*Input:*
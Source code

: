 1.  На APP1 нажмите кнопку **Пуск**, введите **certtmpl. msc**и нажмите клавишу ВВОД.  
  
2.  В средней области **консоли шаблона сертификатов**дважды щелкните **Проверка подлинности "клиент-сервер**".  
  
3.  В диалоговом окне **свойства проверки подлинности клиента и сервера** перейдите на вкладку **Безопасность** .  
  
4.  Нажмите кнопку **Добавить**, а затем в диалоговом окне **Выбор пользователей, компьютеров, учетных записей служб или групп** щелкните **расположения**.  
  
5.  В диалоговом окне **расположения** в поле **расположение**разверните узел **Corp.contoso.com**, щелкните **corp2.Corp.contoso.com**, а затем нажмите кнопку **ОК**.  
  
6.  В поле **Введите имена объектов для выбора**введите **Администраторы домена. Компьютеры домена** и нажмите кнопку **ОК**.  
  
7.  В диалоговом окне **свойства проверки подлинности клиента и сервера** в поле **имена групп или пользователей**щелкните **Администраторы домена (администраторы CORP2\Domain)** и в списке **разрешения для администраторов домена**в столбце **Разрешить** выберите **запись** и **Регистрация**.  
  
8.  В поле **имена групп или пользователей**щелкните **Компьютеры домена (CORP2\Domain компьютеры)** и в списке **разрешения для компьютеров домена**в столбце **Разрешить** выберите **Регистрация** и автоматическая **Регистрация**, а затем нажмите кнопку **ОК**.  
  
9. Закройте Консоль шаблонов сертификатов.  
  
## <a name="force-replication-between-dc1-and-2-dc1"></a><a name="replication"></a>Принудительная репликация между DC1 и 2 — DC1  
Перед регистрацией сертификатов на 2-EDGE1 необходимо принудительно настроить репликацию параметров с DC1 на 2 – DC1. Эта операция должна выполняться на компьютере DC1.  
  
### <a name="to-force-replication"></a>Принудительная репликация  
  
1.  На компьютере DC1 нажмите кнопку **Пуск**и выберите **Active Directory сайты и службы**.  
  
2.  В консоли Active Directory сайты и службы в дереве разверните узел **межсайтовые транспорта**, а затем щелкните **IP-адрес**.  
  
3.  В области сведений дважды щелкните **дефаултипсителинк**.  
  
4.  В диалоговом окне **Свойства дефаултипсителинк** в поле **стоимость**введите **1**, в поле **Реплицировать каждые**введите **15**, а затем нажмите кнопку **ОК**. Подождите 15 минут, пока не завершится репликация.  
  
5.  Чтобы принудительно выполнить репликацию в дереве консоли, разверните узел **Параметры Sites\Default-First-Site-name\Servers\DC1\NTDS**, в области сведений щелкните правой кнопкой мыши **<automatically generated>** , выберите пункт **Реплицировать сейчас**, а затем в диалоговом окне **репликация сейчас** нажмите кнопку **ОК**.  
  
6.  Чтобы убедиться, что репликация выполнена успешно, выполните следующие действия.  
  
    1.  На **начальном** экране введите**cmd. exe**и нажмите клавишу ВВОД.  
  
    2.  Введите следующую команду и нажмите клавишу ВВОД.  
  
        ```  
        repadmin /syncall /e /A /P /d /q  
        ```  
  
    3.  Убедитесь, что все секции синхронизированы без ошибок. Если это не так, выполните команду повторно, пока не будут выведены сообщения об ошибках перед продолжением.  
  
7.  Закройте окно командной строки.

*Work to be completed:*
Set down the lines of the listing word for word, from its first line through the line containing "В средней области". Both of those lines belong in the answer, and no others do.

*Problem solution:*
Source code

: 1.  На APP1 нажмите кнопку **Пуск**, введите **certtmpl. msc**и нажмите клавишу ВВОД.  
  
2.  В средней области **консоли шаблона сертификатов**дважды щелкните **Проверка подлинности "клиент-сервер**".  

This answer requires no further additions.